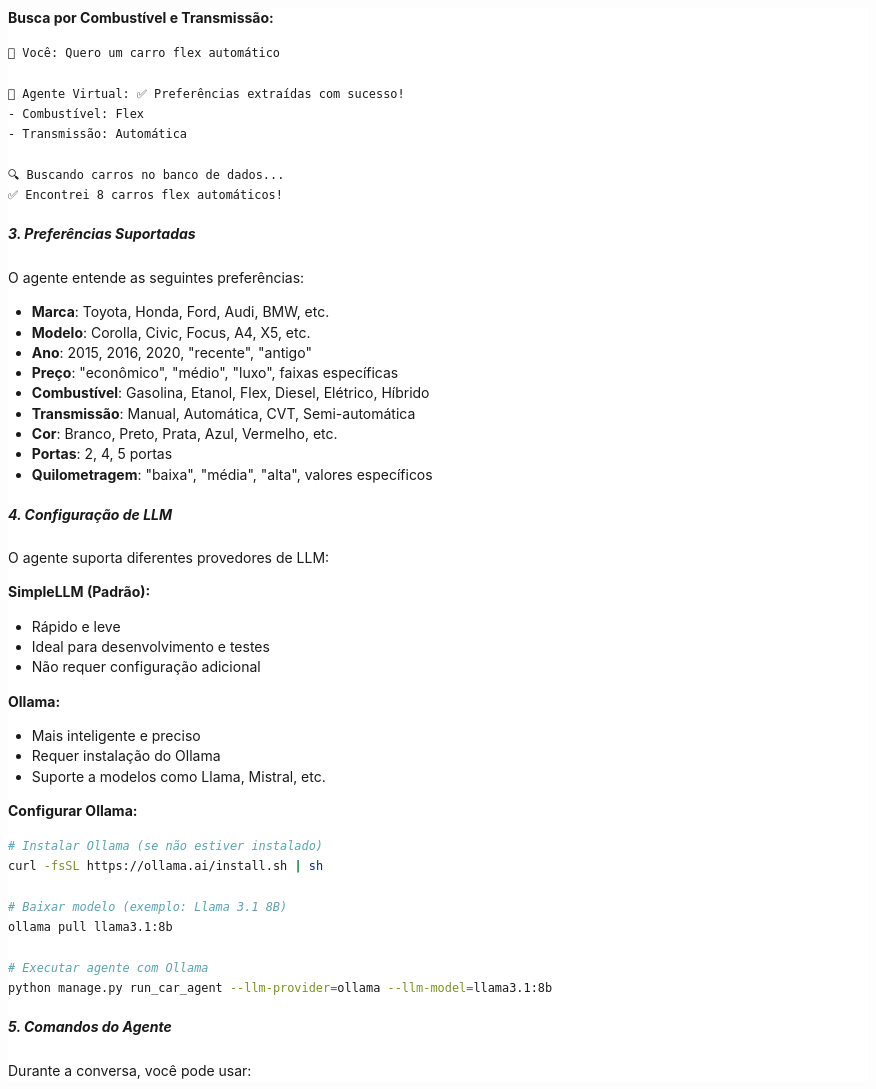 **Busca por Combustível e Transmissão:**
```
👤 Você: Quero um carro flex automático

🤖 Agente Virtual: ✅ Preferências extraídas com sucesso!
- Combustível: Flex
- Transmissão: Automática

🔍 Buscando carros no banco de dados...
✅ Encontrei 8 carros flex automáticos!
```

##### 3. Preferências Suportadas

O agente entende as seguintes preferências:

- **Marca**: Toyota, Honda, Ford, Audi, BMW, etc.
- **Modelo**: Corolla, Civic, Focus, A4, X5, etc.
- **Ano**: 2015, 2016, 2020, "recente", "antigo"
- **Preço**: "econômico", "médio", "luxo", faixas específicas
- **Combustível**: Gasolina, Etanol, Flex, Diesel, Elétrico, Híbrido
- **Transmissão**: Manual, Automática, CVT, Semi-automática
- **Cor**: Branco, Preto, Prata, Azul, Vermelho, etc.
- **Portas**: 2, 4, 5 portas
- **Quilometragem**: "baixa", "média", "alta", valores específicos

##### 4. Configuração de LLM

O agente suporta diferentes provedores de LLM:

**SimpleLLM (Padrão):**
- Rápido e leve
- Ideal para desenvolvimento e testes
- Não requer configuração adicional

**Ollama:**
- Mais inteligente e preciso
- Requer instalação do Ollama
- Suporte a modelos como Llama, Mistral, etc.

**Configurar Ollama:**
```bash
# Instalar Ollama (se não estiver instalado)
curl -fsSL https://ollama.ai/install.sh | sh

# Baixar modelo (exemplo: Llama 3.1 8B)
ollama pull llama3.1:8b

# Executar agente com Ollama
python manage.py run_car_agent --llm-provider=ollama --llm-model=llama3.1:8b
```

##### 5. Comandos do Agente

Durante a conversa, você pode usar:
───
Beginning with the first line of the entries above, repeat each line word for word until the line with "- **Marca**: Toyota, Honda, Ford, Audi, BMW, etc." has been given too. Omit the pictures.

→ SOLUTION BELOW:
 **Busca por Combustível e Transmissão:**
```
👤 Você: Quero um carro flex automático

🤖 Agente Virtual: ✅ Preferências extraídas com sucesso!
- Combustível: Flex
- Transmissão: Automática

🔍 Buscando carros no banco de dados...
✅ Encontrei 8 carros flex automáticos!
```

##### 3. Preferências Suportadas

O agente entende as seguintes preferências:

- **Marca**: Toyota, Honda, Ford, Audi, BMW, etc.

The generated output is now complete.